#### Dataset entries
BEGIN
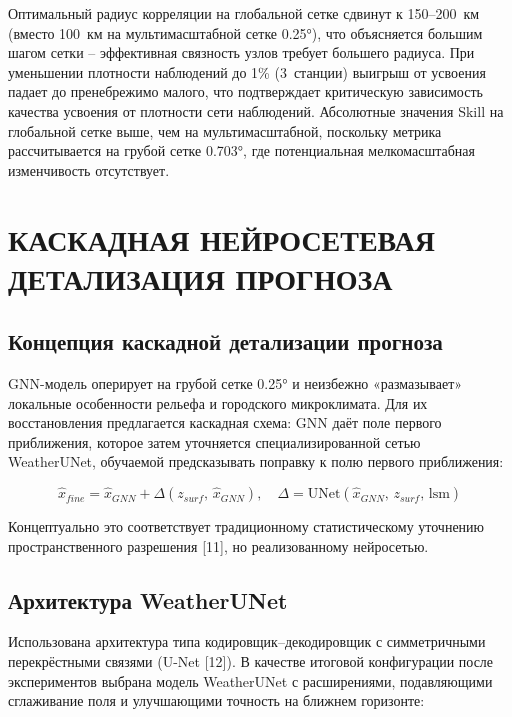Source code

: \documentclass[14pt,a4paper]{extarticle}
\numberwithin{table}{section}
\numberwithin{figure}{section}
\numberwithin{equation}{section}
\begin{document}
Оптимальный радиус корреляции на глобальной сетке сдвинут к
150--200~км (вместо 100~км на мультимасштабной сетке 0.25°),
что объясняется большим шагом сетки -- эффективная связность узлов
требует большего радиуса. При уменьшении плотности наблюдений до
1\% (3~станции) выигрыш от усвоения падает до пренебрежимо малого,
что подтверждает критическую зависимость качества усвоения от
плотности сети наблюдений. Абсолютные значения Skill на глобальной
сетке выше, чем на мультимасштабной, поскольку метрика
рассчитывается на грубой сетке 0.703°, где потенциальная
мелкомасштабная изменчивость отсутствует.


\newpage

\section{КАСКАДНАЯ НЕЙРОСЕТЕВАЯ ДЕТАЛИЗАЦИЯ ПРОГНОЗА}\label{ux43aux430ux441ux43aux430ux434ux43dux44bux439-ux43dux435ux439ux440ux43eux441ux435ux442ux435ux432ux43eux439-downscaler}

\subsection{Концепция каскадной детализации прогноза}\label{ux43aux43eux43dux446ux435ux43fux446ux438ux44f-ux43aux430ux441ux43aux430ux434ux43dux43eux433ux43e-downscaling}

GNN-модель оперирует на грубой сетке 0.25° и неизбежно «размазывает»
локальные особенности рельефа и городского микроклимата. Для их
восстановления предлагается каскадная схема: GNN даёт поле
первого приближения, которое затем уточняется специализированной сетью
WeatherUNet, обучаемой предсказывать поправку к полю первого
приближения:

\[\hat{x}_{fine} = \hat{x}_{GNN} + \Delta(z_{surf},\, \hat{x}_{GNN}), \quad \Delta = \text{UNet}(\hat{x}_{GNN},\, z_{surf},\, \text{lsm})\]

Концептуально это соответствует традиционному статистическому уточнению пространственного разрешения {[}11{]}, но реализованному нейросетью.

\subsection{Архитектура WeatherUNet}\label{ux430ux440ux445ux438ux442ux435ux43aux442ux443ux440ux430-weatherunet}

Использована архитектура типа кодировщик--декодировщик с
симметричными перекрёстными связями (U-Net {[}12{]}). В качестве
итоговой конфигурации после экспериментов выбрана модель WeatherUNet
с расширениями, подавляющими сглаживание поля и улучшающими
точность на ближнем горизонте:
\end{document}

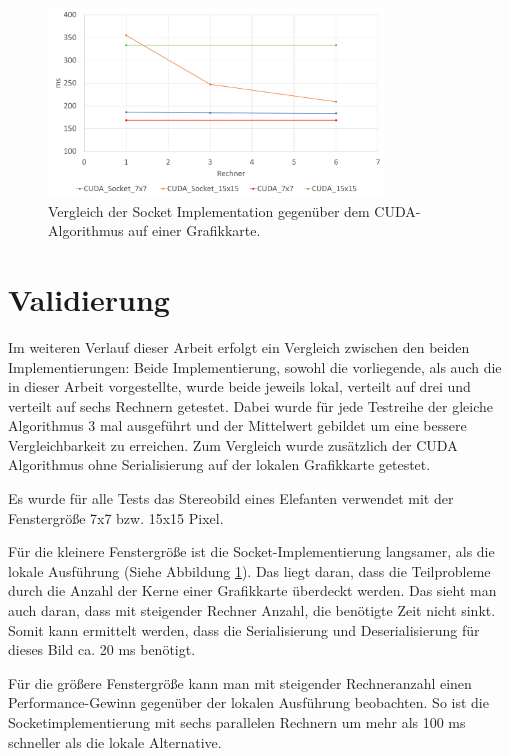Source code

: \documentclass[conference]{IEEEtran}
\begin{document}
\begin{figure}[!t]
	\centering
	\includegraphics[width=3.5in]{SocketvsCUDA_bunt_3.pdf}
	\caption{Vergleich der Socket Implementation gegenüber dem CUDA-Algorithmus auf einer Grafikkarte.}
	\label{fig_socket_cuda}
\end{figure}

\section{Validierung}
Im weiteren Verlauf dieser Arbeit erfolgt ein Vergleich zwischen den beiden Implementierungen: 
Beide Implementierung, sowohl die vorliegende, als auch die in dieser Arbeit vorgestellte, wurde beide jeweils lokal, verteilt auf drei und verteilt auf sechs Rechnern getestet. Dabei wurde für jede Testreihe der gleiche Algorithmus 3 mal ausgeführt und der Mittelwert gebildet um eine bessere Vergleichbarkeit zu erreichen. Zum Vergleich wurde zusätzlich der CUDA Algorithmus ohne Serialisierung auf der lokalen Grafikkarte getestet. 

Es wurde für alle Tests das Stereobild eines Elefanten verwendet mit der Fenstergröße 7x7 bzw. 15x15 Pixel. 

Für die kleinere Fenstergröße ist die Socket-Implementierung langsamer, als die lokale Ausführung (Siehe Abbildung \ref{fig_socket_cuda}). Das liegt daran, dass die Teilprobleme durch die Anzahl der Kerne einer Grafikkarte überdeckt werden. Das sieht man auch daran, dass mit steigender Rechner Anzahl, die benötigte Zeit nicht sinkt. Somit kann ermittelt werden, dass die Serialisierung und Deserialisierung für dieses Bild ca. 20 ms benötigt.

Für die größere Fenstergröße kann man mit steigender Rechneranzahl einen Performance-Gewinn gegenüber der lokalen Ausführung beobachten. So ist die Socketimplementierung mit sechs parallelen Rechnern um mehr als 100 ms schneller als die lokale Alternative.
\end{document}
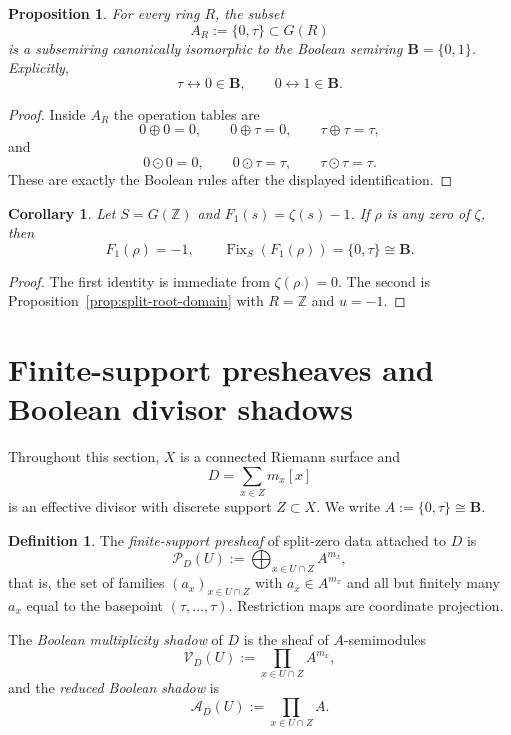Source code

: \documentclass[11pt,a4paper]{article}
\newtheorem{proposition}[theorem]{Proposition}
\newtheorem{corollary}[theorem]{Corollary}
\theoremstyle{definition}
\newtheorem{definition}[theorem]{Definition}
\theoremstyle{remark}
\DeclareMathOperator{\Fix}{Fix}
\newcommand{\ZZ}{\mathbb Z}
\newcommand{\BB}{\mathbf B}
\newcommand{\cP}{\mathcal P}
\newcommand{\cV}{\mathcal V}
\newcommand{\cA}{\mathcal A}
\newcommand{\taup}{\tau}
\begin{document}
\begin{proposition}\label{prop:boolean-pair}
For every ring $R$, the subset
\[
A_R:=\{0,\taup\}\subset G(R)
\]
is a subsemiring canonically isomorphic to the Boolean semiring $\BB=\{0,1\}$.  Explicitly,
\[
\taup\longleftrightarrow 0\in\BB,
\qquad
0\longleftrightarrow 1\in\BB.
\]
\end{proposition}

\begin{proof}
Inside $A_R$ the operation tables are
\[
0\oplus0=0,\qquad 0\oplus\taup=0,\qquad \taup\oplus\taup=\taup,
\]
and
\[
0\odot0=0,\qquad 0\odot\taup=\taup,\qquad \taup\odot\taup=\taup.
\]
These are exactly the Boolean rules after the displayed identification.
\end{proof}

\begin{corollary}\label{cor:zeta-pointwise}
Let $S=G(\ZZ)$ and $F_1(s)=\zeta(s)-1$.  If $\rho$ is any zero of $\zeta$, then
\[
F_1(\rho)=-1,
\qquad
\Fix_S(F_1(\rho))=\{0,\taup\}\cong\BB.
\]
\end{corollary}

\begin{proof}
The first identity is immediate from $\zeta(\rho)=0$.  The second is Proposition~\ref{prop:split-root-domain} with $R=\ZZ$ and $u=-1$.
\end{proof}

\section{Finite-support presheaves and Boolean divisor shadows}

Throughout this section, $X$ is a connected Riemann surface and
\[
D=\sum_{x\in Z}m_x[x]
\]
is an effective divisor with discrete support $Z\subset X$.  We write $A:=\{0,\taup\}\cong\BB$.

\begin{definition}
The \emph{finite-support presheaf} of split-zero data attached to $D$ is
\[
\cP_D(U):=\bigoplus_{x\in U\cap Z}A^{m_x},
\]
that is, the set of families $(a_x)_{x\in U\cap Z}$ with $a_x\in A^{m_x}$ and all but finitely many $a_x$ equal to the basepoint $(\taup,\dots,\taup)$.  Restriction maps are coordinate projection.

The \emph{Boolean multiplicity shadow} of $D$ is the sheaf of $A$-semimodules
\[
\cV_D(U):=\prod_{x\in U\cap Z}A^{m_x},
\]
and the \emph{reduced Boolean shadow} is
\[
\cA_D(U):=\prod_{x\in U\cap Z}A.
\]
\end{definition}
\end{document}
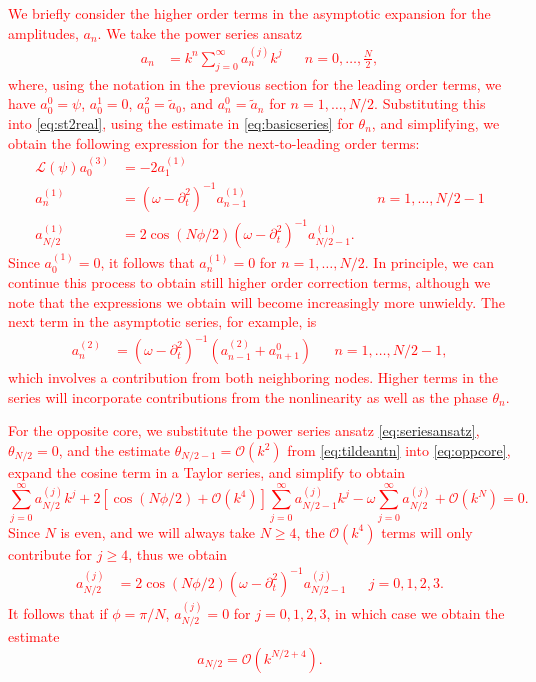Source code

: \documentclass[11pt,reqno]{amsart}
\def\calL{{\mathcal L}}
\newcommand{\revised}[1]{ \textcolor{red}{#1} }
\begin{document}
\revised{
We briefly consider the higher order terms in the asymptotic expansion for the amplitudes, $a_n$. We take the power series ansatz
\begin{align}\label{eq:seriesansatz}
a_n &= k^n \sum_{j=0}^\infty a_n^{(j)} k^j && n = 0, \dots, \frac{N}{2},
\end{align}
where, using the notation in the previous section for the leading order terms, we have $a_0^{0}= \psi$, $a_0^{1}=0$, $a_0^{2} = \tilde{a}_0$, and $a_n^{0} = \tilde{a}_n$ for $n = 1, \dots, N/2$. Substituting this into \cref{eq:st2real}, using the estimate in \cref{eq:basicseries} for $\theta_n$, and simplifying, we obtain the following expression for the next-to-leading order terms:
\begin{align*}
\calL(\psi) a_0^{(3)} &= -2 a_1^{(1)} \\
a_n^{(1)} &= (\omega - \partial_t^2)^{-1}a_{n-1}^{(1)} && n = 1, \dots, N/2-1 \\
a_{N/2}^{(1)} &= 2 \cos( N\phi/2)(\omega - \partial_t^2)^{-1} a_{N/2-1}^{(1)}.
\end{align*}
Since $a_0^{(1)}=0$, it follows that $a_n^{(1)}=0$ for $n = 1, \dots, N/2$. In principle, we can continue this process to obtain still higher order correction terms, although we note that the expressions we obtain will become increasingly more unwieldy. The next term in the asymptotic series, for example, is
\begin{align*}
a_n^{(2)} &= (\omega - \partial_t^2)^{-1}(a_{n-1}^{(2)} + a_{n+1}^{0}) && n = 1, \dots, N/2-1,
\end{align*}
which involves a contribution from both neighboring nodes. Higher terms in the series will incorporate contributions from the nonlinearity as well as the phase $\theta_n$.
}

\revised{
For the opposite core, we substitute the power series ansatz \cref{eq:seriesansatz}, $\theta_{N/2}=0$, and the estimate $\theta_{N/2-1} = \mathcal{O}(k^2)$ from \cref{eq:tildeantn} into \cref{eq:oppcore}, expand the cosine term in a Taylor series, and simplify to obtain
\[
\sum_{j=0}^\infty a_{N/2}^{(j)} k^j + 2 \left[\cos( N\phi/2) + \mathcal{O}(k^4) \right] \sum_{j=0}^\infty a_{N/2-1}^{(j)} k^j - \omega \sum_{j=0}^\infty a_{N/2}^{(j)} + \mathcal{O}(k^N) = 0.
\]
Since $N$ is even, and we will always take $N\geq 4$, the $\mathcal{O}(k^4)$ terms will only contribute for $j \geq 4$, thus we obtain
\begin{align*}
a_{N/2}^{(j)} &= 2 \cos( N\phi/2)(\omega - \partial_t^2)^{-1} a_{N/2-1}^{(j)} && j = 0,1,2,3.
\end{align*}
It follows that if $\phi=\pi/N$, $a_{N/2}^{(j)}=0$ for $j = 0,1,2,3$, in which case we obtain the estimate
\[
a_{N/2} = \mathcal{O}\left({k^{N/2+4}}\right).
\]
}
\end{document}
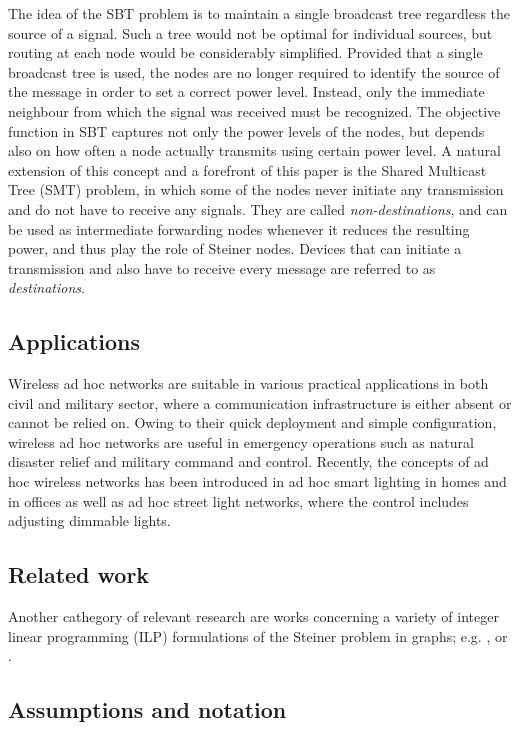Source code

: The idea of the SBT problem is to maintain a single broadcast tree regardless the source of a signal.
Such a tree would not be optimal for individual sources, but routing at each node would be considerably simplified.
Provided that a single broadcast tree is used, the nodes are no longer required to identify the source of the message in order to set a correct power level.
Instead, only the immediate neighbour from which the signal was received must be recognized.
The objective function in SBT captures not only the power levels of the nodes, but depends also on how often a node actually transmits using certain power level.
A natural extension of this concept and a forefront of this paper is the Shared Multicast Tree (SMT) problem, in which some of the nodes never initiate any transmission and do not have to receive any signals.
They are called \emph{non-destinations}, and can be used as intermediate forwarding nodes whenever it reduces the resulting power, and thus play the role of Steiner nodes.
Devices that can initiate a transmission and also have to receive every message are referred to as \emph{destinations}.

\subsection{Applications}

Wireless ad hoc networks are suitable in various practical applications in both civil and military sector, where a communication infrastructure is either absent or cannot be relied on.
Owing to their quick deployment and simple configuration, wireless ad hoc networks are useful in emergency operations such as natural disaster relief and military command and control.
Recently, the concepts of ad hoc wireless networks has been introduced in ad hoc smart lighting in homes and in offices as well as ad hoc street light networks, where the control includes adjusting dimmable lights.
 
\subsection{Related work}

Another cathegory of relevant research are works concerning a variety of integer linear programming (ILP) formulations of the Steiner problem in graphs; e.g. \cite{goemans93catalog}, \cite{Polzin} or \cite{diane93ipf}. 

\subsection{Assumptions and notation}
END
#### Exercise prompt
Copy, from the data above, every line where the word "Steiner" appears.

#### Result
They are called \emph{non-destinations}, and can be used as intermediate forwarding nodes whenever it reduces the resulting power, and thus play the role of Steiner nodes.
Another cathegory of relevant research are works concerning a variety of integer linear programming (ILP) formulations of the Steiner problem in graphs; e.g. \cite{goemans93catalog}, \cite{Polzin} or \cite{diane93ipf}. 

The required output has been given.